Former NSW Premier and Foreign Affairs Minister, Bob Carr, has again called on Australia to reduce its immigration intake by half so that livability in the major cities is not unnecessarily destroyed. From The SMH:

The Ipsos Global @dvisor survey, which involved 18,000 people from 25 countries… points to a nation with a conflicted relationship to immigration…

Respondents were asked if they agreed or disagreed with the following statements

Q1: “Immigrants make your country a more interesting place to live”

Q2: “Immigration has placed too much pressure on public services in your country”
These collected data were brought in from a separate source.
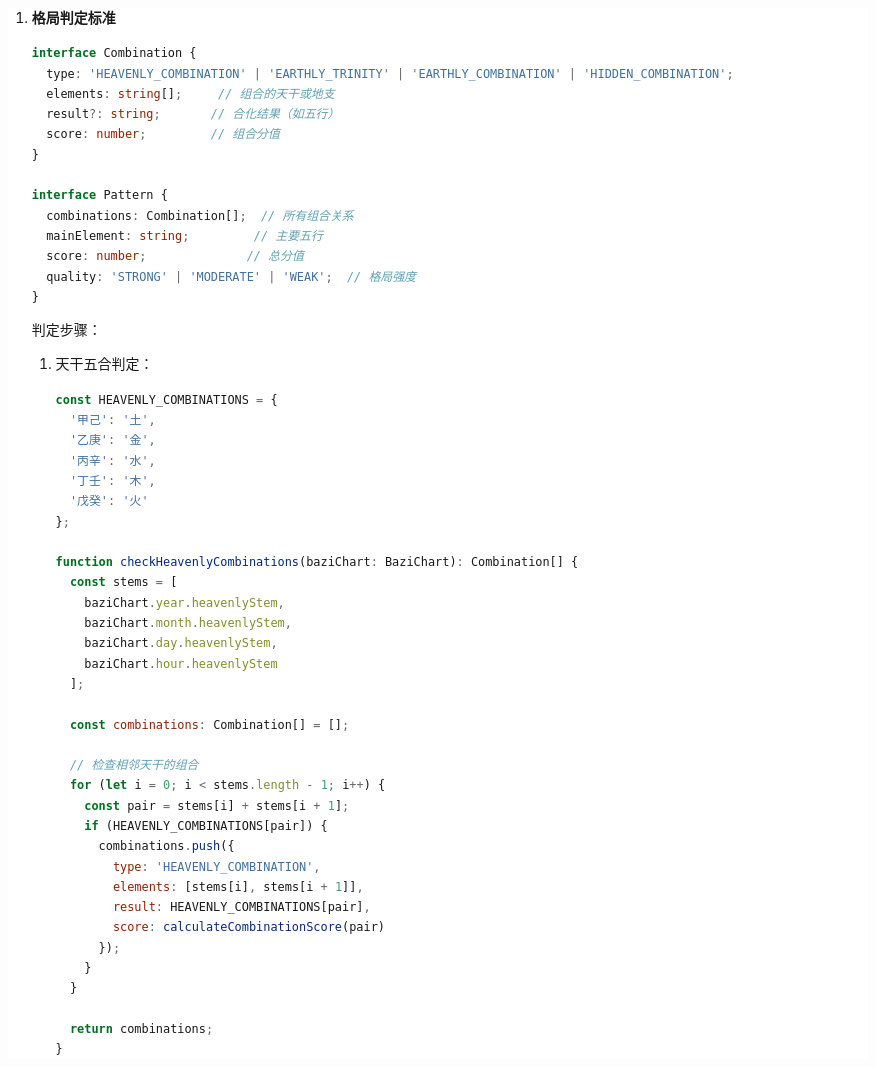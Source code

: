1. **格局判定标准**
   ```typescript
   interface Combination {
     type: 'HEAVENLY_COMBINATION' | 'EARTHLY_TRINITY' | 'EARTHLY_COMBINATION' | 'HIDDEN_COMBINATION';
     elements: string[];     // 组合的天干或地支
     result?: string;       // 合化结果（如五行）
     score: number;         // 组合分值
   }

   interface Pattern {
     combinations: Combination[];  // 所有组合关系
     mainElement: string;         // 主要五行
     score: number;              // 总分值
     quality: 'STRONG' | 'MODERATE' | 'WEAK';  // 格局强度
   }
   ```

   判定步骤：
   1. 天干五合判定：
      ```javascript
      const HEAVENLY_COMBINATIONS = {
        '甲己': '土',
        '乙庚': '金',
        '丙辛': '水',
        '丁壬': '木',
        '戊癸': '火'
      };

      function checkHeavenlyCombinations(baziChart: BaziChart): Combination[] {
        const stems = [
          baziChart.year.heavenlyStem,
          baziChart.month.heavenlyStem,
          baziChart.day.heavenlyStem,
          baziChart.hour.heavenlyStem
        ];
        
        const combinations: Combination[] = [];
        
        // 检查相邻天干的组合
        for (let i = 0; i < stems.length - 1; i++) {
          const pair = stems[i] + stems[i + 1];
          if (HEAVENLY_COMBINATIONS[pair]) {
            combinations.push({
              type: 'HEAVENLY_COMBINATION',
              elements: [stems[i], stems[i + 1]],
              result: HEAVENLY_COMBINATIONS[pair],
              score: calculateCombinationScore(pair)
            });
          }
        }
        
        return combinations;
      }
      ```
Australians are worried about the pressure that immigration-fuelled population growth has put on public services and infrastructure. A small majority agree that “immigration has placed too much pressure on public services in your country”, two points higher than the global average. Only one in five disagreed. Similar sentiments have fuelled the growing public anxiety over soaring house prices.
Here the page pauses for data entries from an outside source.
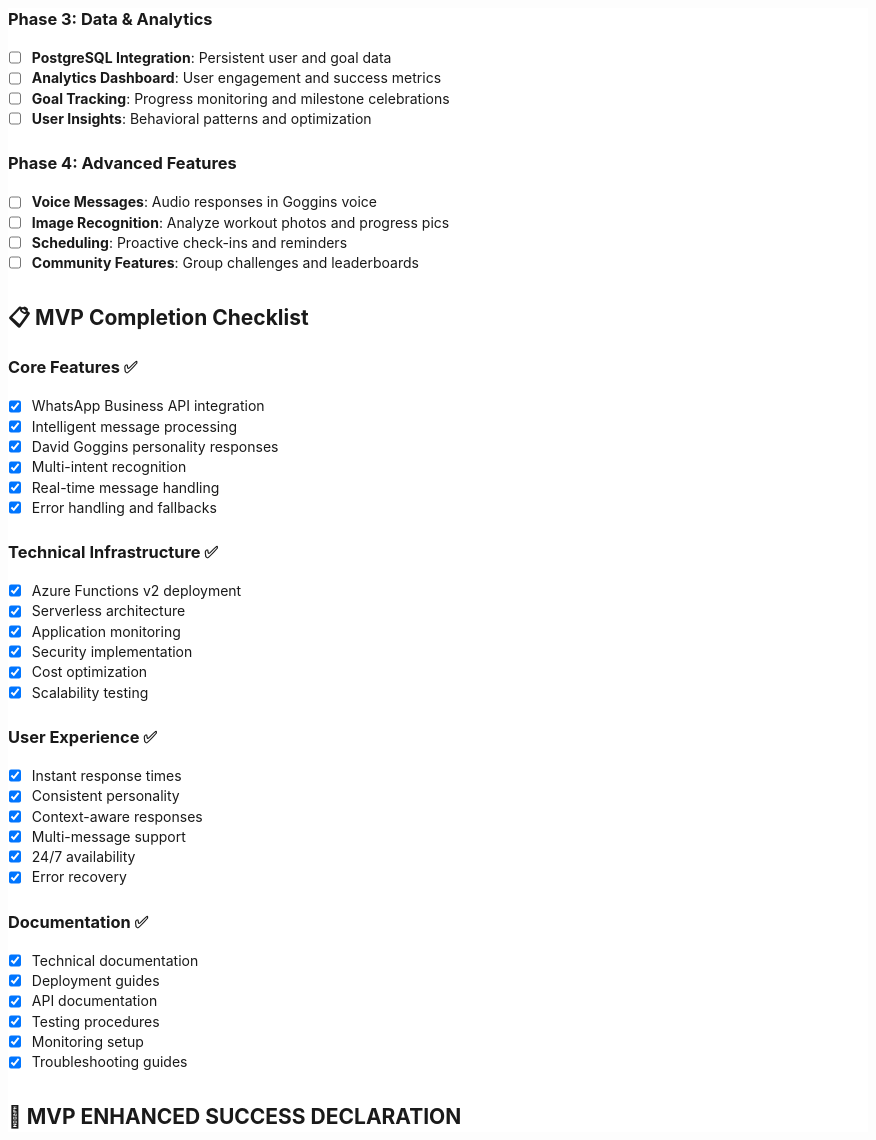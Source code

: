 ### Phase 3: Data & Analytics
- [ ] **PostgreSQL Integration**: Persistent user and goal data
- [ ] **Analytics Dashboard**: User engagement and success metrics
- [ ] **Goal Tracking**: Progress monitoring and milestone celebrations
- [ ] **User Insights**: Behavioral patterns and optimization

### Phase 4: Advanced Features
- [ ] **Voice Messages**: Audio responses in Goggins voice
- [ ] **Image Recognition**: Analyze workout photos and progress pics
- [ ] **Scheduling**: Proactive check-ins and reminders
- [ ] **Community Features**: Group challenges and leaderboards

## 📋 MVP Completion Checklist

### Core Features ✅
- [x] WhatsApp Business API integration
- [x] Intelligent message processing
- [x] David Goggins personality responses
- [x] Multi-intent recognition
- [x] Real-time message handling
- [x] Error handling and fallbacks

### Technical Infrastructure ✅
- [x] Azure Functions v2 deployment
- [x] Serverless architecture
- [x] Application monitoring
- [x] Security implementation
- [x] Cost optimization
- [x] Scalability testing

### User Experience ✅
- [x] Instant response times
- [x] Consistent personality
- [x] Context-aware responses
- [x] Multi-message support
- [x] 24/7 availability
- [x] Error recovery

### Documentation ✅
- [x] Technical documentation
- [x] Deployment guides
- [x] API documentation
- [x] Testing procedures
- [x] Monitoring setup
- [x] Troubleshooting guides

## 🎉 MVP ENHANCED SUCCESS DECLARATION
A relatively high proportion of Australians also fear immigration is making it harder to find jobs.

Former NSW premier Bob Carr is one of the few prominent politicians on the national stage who have directly challenged the unspoken consensus between the major parties that Australia should maintain such a high immigration rate.

The figure – the government has a target of about 190,000 each year – is double what it should be, says Carr.
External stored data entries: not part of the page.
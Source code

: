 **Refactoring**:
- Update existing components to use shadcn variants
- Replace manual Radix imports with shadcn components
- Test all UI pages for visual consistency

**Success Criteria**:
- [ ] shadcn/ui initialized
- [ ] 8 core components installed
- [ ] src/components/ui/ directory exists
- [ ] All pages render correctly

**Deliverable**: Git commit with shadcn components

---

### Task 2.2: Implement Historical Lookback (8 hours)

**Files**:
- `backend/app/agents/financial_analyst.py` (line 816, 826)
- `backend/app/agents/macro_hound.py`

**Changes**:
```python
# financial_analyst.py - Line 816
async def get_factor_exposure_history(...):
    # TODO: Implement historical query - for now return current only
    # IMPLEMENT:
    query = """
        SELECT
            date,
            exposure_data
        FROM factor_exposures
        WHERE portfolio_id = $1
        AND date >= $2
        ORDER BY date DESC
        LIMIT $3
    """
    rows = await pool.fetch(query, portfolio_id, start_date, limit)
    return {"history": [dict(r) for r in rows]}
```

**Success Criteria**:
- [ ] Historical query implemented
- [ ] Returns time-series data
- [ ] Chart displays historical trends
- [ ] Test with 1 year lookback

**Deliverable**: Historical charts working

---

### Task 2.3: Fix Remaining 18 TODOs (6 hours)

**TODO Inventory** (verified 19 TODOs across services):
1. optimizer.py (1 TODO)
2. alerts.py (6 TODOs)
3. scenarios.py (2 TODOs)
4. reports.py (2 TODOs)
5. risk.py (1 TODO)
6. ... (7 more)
Carr maintains that Australia’s three largest cities cannot hope to absorb such high population growth without severely eroding the quality of life of their citizens and budgets of state governments.

“Political leadership wants to look the other way while their constituencies, especially in Sydney and Melbourne, are being overwhelmed by their rates of increase,” he says.

Carr says that by the early 2000s the NSW government was spending about double what it had been in the 1990s on infrastructure and still struggling to keep up with increasing demands.

He dismissed the argument that the population growth could be accommodated with better planning. “Any idiot can say ‘it’s just a matter of infrastructure’, as though nobody had thought of that before.

“Every suburb of Sydney, except those with political protection like Point Piper and Ku-ring-gai, is being transformed.”

Carr also challenges the argument that high immigration benefited the nation by sustaining growth. “It is a pretty lazy growth model. It is as if we have given up any innovation for an economy based on throwing up apartment blocks and shopping malls.”

He believes high immigration is being sustained politically due to the disconnect between those who benefit and those who pay – federal governments benefit from economic growth immigration spurs, while a handful of state governments foot the bill.

“It is effectively a Canberra conspiracy against the rest of the nation…

Carr does not believe that new immigrants can be encouraged to spread across the nation either, in part because unlike the United States it does not have a vast inland river system. Population, he says, will continue to gravitate to the south-east, which will soon attain levels of density “you can’t even imagine”.

But Carr dismisses any suggestion that Australia’s civil society had suffered due to high immigration. Australia, he says, remains a happy and successful multicultural society.

Carr is one of those who believe that successive Australian governments have talked tough on asylum seekers and citizenship tests in order to distract Australians from serious debate about the immigration rate…

Great to see Bob Carr addressing the elephant in the room.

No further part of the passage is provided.